• What you should do
Only a number is wanted here: the count of lines in the data below where the string "requests" occurs.

• Input
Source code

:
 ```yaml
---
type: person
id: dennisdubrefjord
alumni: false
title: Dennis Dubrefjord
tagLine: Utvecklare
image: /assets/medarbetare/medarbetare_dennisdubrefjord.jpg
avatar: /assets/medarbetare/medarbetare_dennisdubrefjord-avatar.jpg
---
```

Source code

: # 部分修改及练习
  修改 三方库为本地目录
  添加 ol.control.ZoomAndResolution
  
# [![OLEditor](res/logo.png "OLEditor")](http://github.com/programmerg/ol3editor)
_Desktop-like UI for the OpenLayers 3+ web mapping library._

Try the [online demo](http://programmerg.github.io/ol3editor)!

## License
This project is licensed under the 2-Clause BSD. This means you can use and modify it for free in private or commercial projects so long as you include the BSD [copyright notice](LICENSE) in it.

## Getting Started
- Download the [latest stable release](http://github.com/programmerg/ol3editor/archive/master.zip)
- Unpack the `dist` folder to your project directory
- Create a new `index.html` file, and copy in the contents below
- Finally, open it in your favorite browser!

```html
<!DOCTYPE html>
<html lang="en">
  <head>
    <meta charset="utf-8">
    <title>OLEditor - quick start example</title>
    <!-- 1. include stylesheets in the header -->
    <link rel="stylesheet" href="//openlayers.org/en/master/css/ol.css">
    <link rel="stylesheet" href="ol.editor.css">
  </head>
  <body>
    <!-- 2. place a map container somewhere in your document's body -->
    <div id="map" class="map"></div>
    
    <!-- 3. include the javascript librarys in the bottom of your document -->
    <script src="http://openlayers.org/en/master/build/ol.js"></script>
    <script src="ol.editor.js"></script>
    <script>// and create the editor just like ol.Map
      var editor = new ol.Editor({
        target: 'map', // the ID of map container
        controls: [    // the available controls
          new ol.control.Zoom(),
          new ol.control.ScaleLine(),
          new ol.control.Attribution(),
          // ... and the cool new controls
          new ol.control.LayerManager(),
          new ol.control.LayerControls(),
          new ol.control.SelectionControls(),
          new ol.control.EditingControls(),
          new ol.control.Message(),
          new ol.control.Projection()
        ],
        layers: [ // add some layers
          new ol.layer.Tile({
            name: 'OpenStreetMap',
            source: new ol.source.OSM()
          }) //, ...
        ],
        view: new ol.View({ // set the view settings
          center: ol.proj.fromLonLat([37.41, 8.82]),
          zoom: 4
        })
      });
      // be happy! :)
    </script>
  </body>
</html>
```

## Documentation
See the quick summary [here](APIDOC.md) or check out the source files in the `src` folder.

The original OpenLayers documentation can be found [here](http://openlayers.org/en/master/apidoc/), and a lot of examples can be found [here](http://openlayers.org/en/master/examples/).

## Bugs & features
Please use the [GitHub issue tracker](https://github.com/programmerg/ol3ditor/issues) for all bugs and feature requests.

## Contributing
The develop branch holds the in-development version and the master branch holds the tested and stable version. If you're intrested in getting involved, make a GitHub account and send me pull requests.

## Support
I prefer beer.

• Solution for this problem
2